The output should be the line containing "Class 1. 16" and every later line of the records, exactly as written, and nothing else.

──────── Entries shown

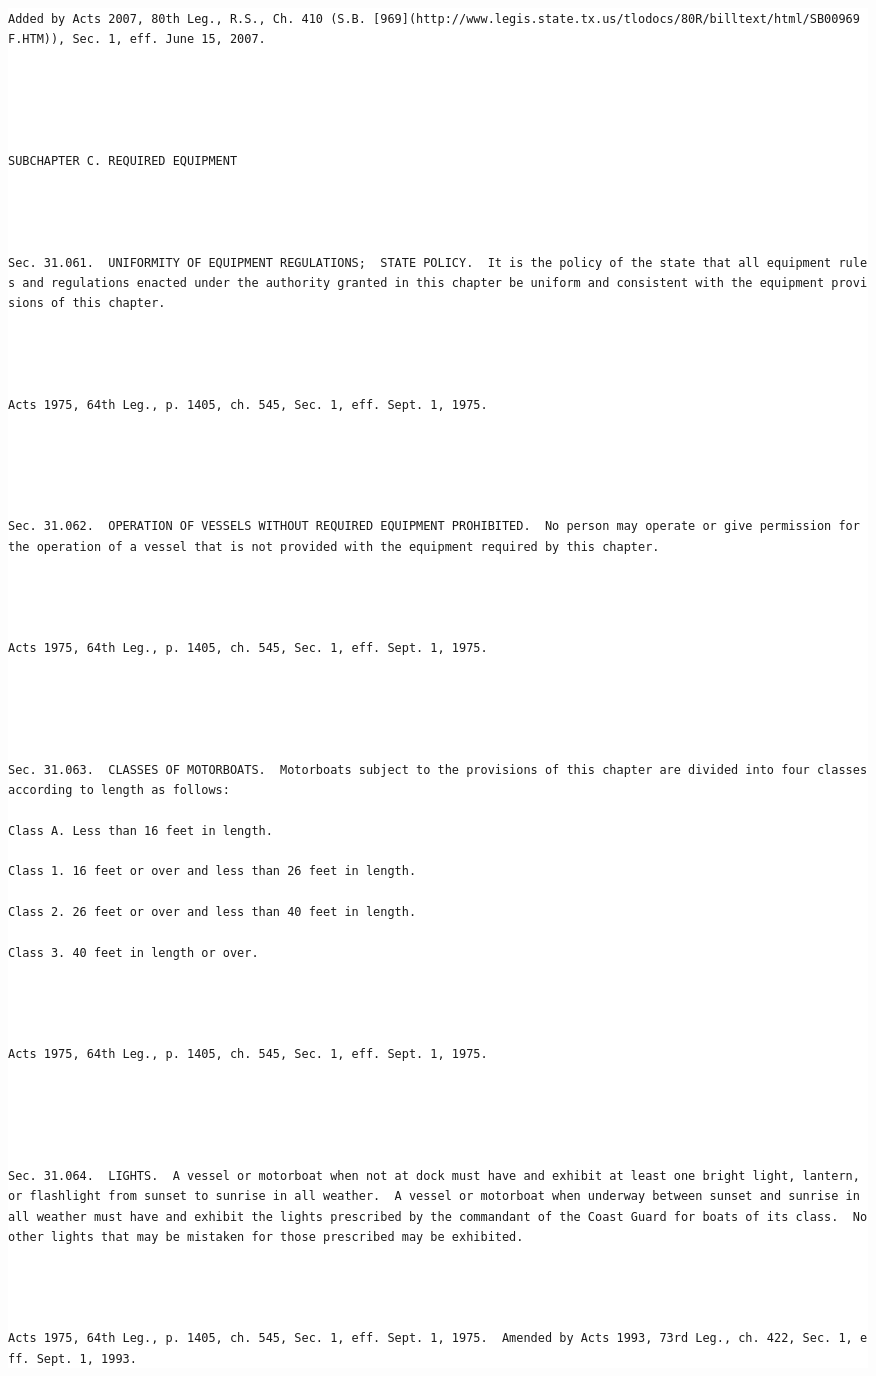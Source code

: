     
    
    
    Added by Acts 2007, 80th Leg., R.S., Ch. 410 (S.B. [969](http://www.legis.state.tx.us/tlodocs/80R/billtext/html/SB00969F.HTM)), Sec. 1, eff. June 15, 2007.
    
    
    
    
    
    SUBCHAPTER C. REQUIRED EQUIPMENT
    
      
    
    
    Sec. 31.061.  UNIFORMITY OF EQUIPMENT REGULATIONS;  STATE POLICY.  It is the policy of the state that all equipment rules and regulations enacted under the authority granted in this chapter be uniform and consistent with the equipment provisions of this chapter.
    
    
    
    
    Acts 1975, 64th Leg., p. 1405, ch. 545, Sec. 1, eff. Sept. 1, 1975.
    
    
    
    
    
    Sec. 31.062.  OPERATION OF VESSELS WITHOUT REQUIRED EQUIPMENT PROHIBITED.  No person may operate or give permission for the operation of a vessel that is not provided with the equipment required by this chapter.
    
    
    
    
    Acts 1975, 64th Leg., p. 1405, ch. 545, Sec. 1, eff. Sept. 1, 1975.
    
    
    
    
    
    Sec. 31.063.  CLASSES OF MOTORBOATS.  Motorboats subject to the provisions of this chapter are divided into four classes according to length as follows:
    
    Class A. Less than 16 feet in length.
    
    Class 1. 16 feet or over and less than 26 feet in length.
    
    Class 2. 26 feet or over and less than 40 feet in length.
    
    Class 3. 40 feet in length or over.
    
    
    
    
    Acts 1975, 64th Leg., p. 1405, ch. 545, Sec. 1, eff. Sept. 1, 1975.
    
    
    
    
    
    Sec. 31.064.  LIGHTS.  A vessel or motorboat when not at dock must have and exhibit at least one bright light, lantern, or flashlight from sunset to sunrise in all weather.  A vessel or motorboat when underway between sunset and sunrise in all weather must have and exhibit the lights prescribed by the commandant of the Coast Guard for boats of its class.  No other lights that may be mistaken for those prescribed may be exhibited.
    
    
    
    
    Acts 1975, 64th Leg., p. 1405, ch. 545, Sec. 1, eff. Sept. 1, 1975.  Amended by Acts 1993, 73rd Leg., ch. 422, Sec. 1, eff. Sept. 1, 1993.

────────────────

▸ Final answer:
    Class 1. 16 feet or over and less than 26 feet in length.
    
    Class 2. 26 feet or over and less than 40 feet in length.
    
    Class 3. 40 feet in length or over.
    
    
    
    
    Acts 1975, 64th Leg., p. 1405, ch. 545, Sec. 1, eff. Sept. 1, 1975.
    
    
    
    
    
    Sec. 31.064.  LIGHTS.  A vessel or motorboat when not at dock must have and exhibit at least one bright light, lantern, or flashlight from sunset to sunrise in all weather.  A vessel or motorboat when underway between sunset and sunrise in all weather must have and exhibit the lights prescribed by the commandant of the Coast Guard for boats of its class.  No other lights that may be mistaken for those prescribed may be exhibited.
    
    
    
    
    Acts 1975, 64th Leg., p. 1405, ch. 545, Sec. 1, eff. Sept. 1, 1975.  Amended by Acts 1993, 73rd Leg., ch. 422, Sec. 1, eff. Sept. 1, 1993.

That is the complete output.